Finished the first few sections of the refactoring of the project. I believe I will eliminate about 1/4 the code through eliminating dead code and careful refactoring as well as structure the code in a way that doesn't require another dev to know everything all at the same time.

I am giving a demo of its functionality to other NVIDIA people Friday so I can show off some of the really cool features. I noticed that an artist decided to attend the demo, which means I need to think a lot harder about the presentation and the audience. I intend to give another demo to the functional programming languages group later.

I want to present a couple of things. Thinking about it now, I would like to be able to present each feature in a way that everyone at the demonstration, regardless of technical ability, can really understand why it is important.

First off, I want a few of the more impressive features of the app clearly demonstrated. The live shader editing is going to be a hit, as well as perhaps some of the user interface details. This presentation is certainly not about the graphics, however. When this super clear, thorough, and much better than I could have ever written it in my entire life tutorial is working then I will have some eye candy.

I want to talk about the architecture behind the system, especially about the really heavy usage of threads. I guess I need to talk about software transactional memory and exactly why writing really safe multithreading code is much easier with this paradigm. Which means I need to explain functional datastructures, structural sharing, and software transactional memory.

I want to show off the repl a little bit.

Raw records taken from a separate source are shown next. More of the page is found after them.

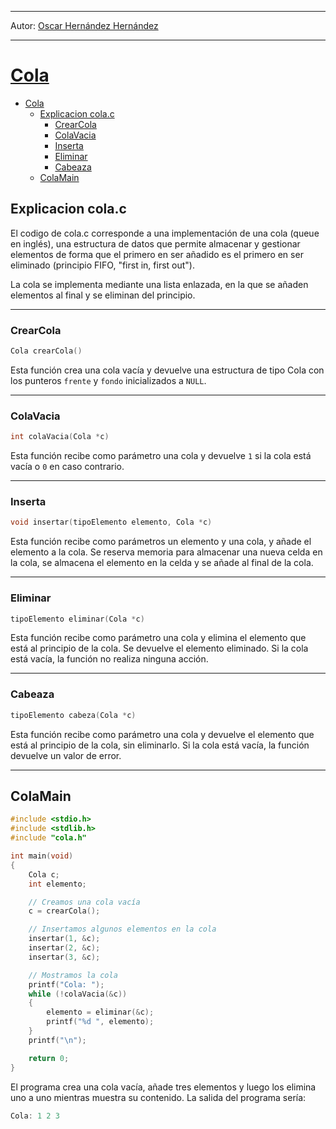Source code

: ___
Autor: [Oscar Hernández Hernández](https://github.com/oscaarrhernandez)
___
# [Cola](https://github.com/oscaarrhernandez)
- [Cola](#cola)
	- [Explicacion cola.c](#explicacion-colac)
		- [CrearCola](#crearcola)
		- [ColaVacia](#colavacia)
		- [Inserta](#inserta)
		- [Eliminar](#eliminar)
		- [Cabeaza](#cabeaza)
	- [ColaMain](#colamain)

## Explicacion cola.c  
El codigo de cola.c corresponde a una implementación de una cola (queue en inglés), una estructura de datos que permite almacenar y gestionar elementos de forma que el primero en ser añadido es el primero en ser eliminado (principio FIFO, "first in, first out").

La cola se implementa mediante una lista enlazada, en la que se añaden elementos al final y se eliminan del principio.   
___
### CrearCola
```c
Cola crearCola()
```
Esta función crea una cola vacía y devuelve una estructura de tipo Cola con los punteros `frente` y `fondo` inicializados a `NULL`.
___
### ColaVacia
```c
int colaVacia(Cola *c)
```
Esta función recibe como parámetro una cola y devuelve `1` si la cola está vacía o `0` en caso contrario.
___
### Inserta
```c
void insertar(tipoElemento elemento, Cola *c)
```
Esta función recibe como parámetros un elemento y una cola, y añade el elemento a la cola. Se reserva memoria para almacenar una nueva celda en la cola, se almacena el elemento en la celda y se añade al final de la cola.
___
### Eliminar
```c
tipoElemento eliminar(Cola *c)
```
Esta función recibe como parámetro una cola y elimina el elemento que está al principio de la cola. Se devuelve el elemento eliminado. Si la cola está vacía, la función no realiza ninguna acción.
___
### Cabeaza
```c
tipoElemento cabeza(Cola *c)
```
Esta función recibe como parámetro una cola y devuelve el elemento que está al principio de la cola, sin eliminarlo. Si la cola está vacía, la función devuelve un valor de error.
___
## ColaMain
```c
#include <stdio.h>
#include <stdlib.h>
#include "cola.h"

int main(void)
{
    Cola c;
    int elemento;

    // Creamos una cola vacía
    c = crearCola();

    // Insertamos algunos elementos en la cola
    insertar(1, &c);
    insertar(2, &c);
    insertar(3, &c);

    // Mostramos la cola
    printf("Cola: ");
    while (!colaVacia(&c))
    {
        elemento = eliminar(&c);
        printf("%d ", elemento);
    }
    printf("\n");

    return 0;
}
```
El programa crea una cola vacía, añade tres elementos y luego los elimina uno a uno mientras muestra su contenido. La salida del programa sería:
```c
Cola: 1 2 3
```
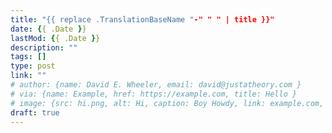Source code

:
 ```yaml
---
title: "{{ replace .TranslationBaseName "-" " " | title }}"
date: {{ .Date }}
lastMod: {{ .Date }}
description: ""
tags: []
type: post
link: ""
# author: {name: David E. Wheeler, email: david@justatheory.com }
# via: {name: Example, href: https://example.com, title: Hello }
# image: {src: hi.png, alt: Hi, caption: Boy Howdy, link: example.com, title: Hi }
draft: true
---
```


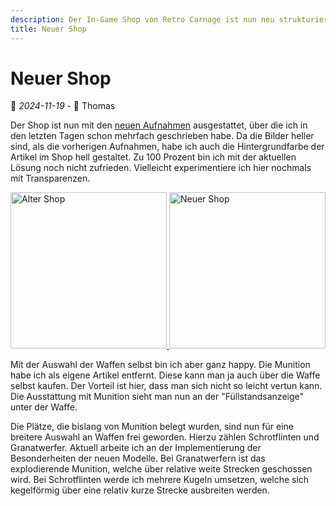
 ```yaml
---
description: Der In-Game Shop von Retro Carnage ist nun neu strukturiert und zeigt die neuen Aufnahmen von Spielzeug-Waffen.
title: Neuer Shop
---
```


# Neuer Shop

📅 *2024-11-19* - 🧔 Thomas

Der Shop ist nun mit den [neuen Aufnahmen](./2024-11-10.md) ausgestattet, über die ich in den letzten Tagen schon mehrfach geschrieben habe. Da die Bilder heller sind, als die vorherigen Aufnahmen, habe ich auch die Hintergrundfarbe der Artikel im Shop hell gestaltet. Zu 100 Prozent bin ich mit der aktuellen Lösung noch nicht zufrieden. Vielleicht experimentiere ich hier nochmals mit Transparenzen. 

<div class="pswp-gallery pswp-gallery--single-column" id="gallery-20241119">  
  <a href="/de/media/blog/2024-11-19/alt.png"
    data-pswp-width="1422"
    data-pswp-height="798"
    target="_blank">
    <img src="/de/media/blog/2024-11-19/alt-small.png" alt="Alter Shop" style="width: 250px" title="Alter Shop"/>
  </a>
  <a href="/de/media/blog/2024-11-19/neu.png"
    data-pswp-width="1422"
    data-pswp-height="1119"
    target="_blank">
    <img src="/de/media/blog/2024-11-19/neu-small.png" alt="Neuer Shop" style="width: 250px" title="Neuer Shop"/>
  </a>
</div>

Mit der Auswahl der Waffen selbst bin ich aber ganz happy. Die Munition habe ich als eigene Artikel entfernt. Diese kann man ja auch über die Waffe selbst kaufen. Der Vorteil ist hier, dass man sich nicht so leicht vertun kann. Die Ausstattung mit Munition sieht man nun an der "Füllstandsanzeige" unter der Waffe.

Die Plätze, die bislang von Munition belegt wurden, sind nun für eine breitere Auswahl an Waffen frei geworden. Hierzu zählen Schrotflinten und Granatwerfer. Aktuell arbeite ich an der Implementierung der Besonderheiten der neuen Modelle. Bei Granatwerfern ist das explodierende Munition, welche über relative weite Strecken geschossen wird. Bei Schrotflinten werde ich mehrere Kugeln umsetzen, welche sich kegelförmig über eine relativ kurze Strecke ausbreiten werden.

<link rel="stylesheet" href="/de/assets/css/photoswipe.css">

<script type="module">
    import PhotoSwipeLightbox from '/de/assets/js/photoswipe-lightbox.esm.js';
    new PhotoSwipeLightbox({
      gallery: '#gallery-20241119',
      children: 'a',
      pswpModule: () => import('/de/assets/js/photoswipe.esm.js')
    }).init();    
</script>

I have emacs very lightly pimped out and I know how to use the repl, so that should be fun. Having a repl may beat having an entire IDE. This is assuming you design your systems to be run from the repl. Not sure exactly how to prove this, but I just want to make the differences in the workflows very apparent.

So why is the repl so much better?

Having the repl is like having your debugger and your source code editor always running and always checking things out. You can weave in and out of editing and checking results/debugging very fluidly; this makes the distinction between writing and testing or debugging code disappear. Furthermore, being able to write small pieces of things and test them out immediately quickens your adoption of more advanced language features. Finally, you tend to test functions quite thoroughly from the repl. It is much quicker to test them and just look at their output from the repl than it is to write a unit test, run through the failures and debug the unit test.

This had the unfortunate side effect of eliminating the testing codebase I usually write; this I am not quite as pumped about as it means another dev will need to be *much* more careful about what they are doing. Well, win some and lose some.

I wonder how hard it would be to have emacs connect up to another running process? Emacs always starts the process; it can't be all that difficult to have emacs look for a connection at a given port. I wouldn't think it would be too much code to write in your app to have it open up a connection and start whatever clojure-swank starts...

Man, clojure is cool.

Chris

1 comment:

Anonymous said...

I wonder how hard it would be to have emacs connect up to another running process?

On your clojure app's side do this:

(swank.swank/start-server port-file)

...where port-file is a pathname to which the swank server will write the port number that swank will listen on.

Then, from the emacs side, do M-x slime-connect. Emacs will ask for the host and then the port. If you are connecting to localhost, just leave the host alone, but give emacs the port number that swank wrote into the port-file.

(Yes, this means you can connect to a remote clojure process from SLIME. You can build swank into a deployed app and use it for remote control and debugging, assuming it's deployed in an environment where that wouldn't be a hideously bad idea to do.)